Les deux premiers textes du recueil, «L’Histoire de Sidi Nouman» et «L’Histoire du Ghoul» partagent des racines orientales (tous deux sont issus de traductions des Mille et Une Nuits), tout en se démarquant au niveau du ton. La traduction de Galland est connue pour avoir autant édulcoré le propos d’origine que pour l’avoir fortement complété (lui adjoignant de nombreux contes et récits collectés à part). En cela, la traduction de Mardrus se veut plus fidèle au recueil original, mais c’est aussi l’un des principaux reproches faits à cette version, qui pousse beaucoup plus loin l’érotisme. Les deux textes mettent en scène une goule qui arrive relativement bien à se fondre dans la société humaine, si ce n’était ses penchants carnassiers. Pour autant, elle veille à oeuvre de manière discrète, et se repaît uniquement la nuit. Dans le deuxième texte, la créature possède un caractère quasi-démoniaque : on la présente comme battant la campagne pour perturber le quotidien des mortels.
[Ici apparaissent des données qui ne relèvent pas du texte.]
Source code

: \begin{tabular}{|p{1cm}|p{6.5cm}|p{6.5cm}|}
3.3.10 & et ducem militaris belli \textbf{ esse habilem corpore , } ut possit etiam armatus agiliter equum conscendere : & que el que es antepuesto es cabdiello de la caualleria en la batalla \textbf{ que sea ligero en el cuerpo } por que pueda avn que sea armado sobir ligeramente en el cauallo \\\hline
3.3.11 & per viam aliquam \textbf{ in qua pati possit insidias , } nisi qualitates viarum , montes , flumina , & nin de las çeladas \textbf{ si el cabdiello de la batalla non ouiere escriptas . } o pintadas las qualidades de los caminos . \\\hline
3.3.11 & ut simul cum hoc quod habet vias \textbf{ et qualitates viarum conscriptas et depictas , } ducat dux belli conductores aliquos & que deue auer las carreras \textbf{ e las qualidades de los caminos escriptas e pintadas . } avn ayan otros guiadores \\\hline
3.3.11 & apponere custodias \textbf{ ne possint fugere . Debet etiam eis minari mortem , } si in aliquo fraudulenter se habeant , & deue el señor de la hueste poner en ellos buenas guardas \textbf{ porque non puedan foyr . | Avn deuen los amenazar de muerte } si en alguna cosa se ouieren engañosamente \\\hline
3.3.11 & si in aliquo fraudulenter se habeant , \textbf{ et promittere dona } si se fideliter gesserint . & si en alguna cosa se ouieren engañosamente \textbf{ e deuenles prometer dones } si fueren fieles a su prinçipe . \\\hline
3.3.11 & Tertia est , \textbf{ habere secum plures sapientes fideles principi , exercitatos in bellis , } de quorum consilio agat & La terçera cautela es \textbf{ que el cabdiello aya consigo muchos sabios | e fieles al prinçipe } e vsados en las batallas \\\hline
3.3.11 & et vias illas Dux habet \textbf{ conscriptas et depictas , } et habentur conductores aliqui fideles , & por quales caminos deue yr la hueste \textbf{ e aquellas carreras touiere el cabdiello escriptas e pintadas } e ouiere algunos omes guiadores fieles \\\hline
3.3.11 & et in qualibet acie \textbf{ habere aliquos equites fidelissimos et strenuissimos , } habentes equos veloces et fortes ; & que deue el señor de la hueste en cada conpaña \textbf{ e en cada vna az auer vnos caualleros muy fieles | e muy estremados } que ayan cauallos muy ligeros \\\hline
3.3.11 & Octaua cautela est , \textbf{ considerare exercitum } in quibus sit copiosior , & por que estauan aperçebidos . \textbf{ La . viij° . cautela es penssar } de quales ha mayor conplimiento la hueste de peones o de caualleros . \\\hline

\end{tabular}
Changement de décor avec «Hyènes» de E.T.A Hoffman, dont on a déjà parlé sur le site, à l’occasion de sa dernière réédition chez Sirius, sous le titre (aussi habituel qu’erroné de «La femme-vampire»). L’introduction de Finné permet mieux de comprendre le pourquoi du comment, et d’apprécier plus à propos le texte, abusivement rattaché au vampire. Si le terme goule n’est jamais mentionné, la conclusion de la nouvelle est fortement similaire à la découverte de la Goule dans «L’Histoire de Sidi Nouman», et présentée là aussi comme une créature mangeuse de chair morte.
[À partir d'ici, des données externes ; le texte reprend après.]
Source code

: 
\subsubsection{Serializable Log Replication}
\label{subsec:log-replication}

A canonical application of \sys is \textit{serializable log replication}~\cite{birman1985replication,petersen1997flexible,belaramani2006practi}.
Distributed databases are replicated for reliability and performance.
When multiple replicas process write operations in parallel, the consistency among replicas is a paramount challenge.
Petit bémol concernant le texte «L’inconnue» de Guy de Maupassant. Si j’apprécie le texte en soi, et éprouve un attachement fort à la bibliographie de l’auteur, le texte ne me semble que très éloigné des préoccupations du recueil. Finné explique les raisons de son choix en ouverture du texte, et sur les aspects de la prédation féminine, certains éléments sont défendables, mais on est très loin de la teneur fantastique/horrifique rattaché à la créature, et peut-être davantage à la lisière du vampire.
«Amina» d’Edward Lucas White est un des premiers textes occidentaux à mettre en scène la créature. Très typé pulp (on suit les pérégrinations d’un petit groupe de personnages perdus dans un désert qui regorge de nécropoles), on y fait face à une goule à nouveau capable de faire illusion en société, pour peu que ne s’attarde pas aux détails (ses dents, mais pas que). Rien détonnant, au vu de l’ambiance du texte, d’apprendre que S.T. Joshi (spécialiste mondialement reconnu de l’oeuvre de Lovecraft) lui a consacré une notule dans un essai consacré au Weird Tales. En ce qui concerne ses caractéristiques, la goule semble ici se revendiquer comme appartenant à une communauté, est en mesure de procréer. Elle semble également vulnérable aux balles.
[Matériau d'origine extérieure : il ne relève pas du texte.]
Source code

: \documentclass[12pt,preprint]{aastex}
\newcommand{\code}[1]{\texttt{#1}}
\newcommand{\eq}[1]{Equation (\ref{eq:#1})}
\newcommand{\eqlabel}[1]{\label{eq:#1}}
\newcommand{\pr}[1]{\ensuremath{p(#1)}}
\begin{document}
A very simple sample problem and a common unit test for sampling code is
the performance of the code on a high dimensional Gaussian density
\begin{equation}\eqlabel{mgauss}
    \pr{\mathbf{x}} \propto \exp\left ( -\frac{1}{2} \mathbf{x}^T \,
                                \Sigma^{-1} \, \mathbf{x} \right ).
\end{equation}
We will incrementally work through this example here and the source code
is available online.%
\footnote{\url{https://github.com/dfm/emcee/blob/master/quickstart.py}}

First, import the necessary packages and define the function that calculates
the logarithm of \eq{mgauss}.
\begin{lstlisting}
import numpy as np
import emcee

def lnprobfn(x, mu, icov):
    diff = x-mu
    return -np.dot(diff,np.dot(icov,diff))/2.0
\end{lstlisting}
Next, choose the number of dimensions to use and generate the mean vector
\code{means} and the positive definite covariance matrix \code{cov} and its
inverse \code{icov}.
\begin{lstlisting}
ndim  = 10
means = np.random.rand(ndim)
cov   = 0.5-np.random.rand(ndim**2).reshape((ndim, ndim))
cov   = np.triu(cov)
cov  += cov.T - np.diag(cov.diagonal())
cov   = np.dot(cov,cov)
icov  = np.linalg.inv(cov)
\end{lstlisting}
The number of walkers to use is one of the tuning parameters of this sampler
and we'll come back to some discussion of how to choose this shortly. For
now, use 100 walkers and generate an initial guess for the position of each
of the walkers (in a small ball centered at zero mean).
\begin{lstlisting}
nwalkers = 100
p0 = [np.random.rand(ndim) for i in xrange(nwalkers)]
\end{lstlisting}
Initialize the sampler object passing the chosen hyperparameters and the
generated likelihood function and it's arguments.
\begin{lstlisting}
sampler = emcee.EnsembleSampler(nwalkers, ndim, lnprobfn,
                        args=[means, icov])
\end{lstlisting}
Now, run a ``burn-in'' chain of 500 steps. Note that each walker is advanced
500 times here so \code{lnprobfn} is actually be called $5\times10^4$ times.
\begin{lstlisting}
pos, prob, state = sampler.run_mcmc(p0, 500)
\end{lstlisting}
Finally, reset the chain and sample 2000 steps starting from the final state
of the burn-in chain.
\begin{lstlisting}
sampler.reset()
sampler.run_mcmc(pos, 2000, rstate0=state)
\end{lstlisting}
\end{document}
«Emina, Zibeddé et l’Aubergiste» de Seymour Brilioth est à mon sens un des meilleurs textes du recueil. La longue nouvelle a également pour elle de faire (à nouveau) le pont entre la naissance orientale de la créature et son occidentalisation par le biais de la fiction. Le texte est très intelligent construit (j’aime beaucoup les textes où se mêlent différents points de vue), et la chute finale casse une chute qu’on pouvait croire attendue. Ici à nouveau, la goule se fait femme, séduisante, mais non moins avide de chair. Et là aussi, c’est à la faveur de la nuit qu’elle se nourrit, même si la chair fraîche lui est tout aussi appétissante que celle des cadavres.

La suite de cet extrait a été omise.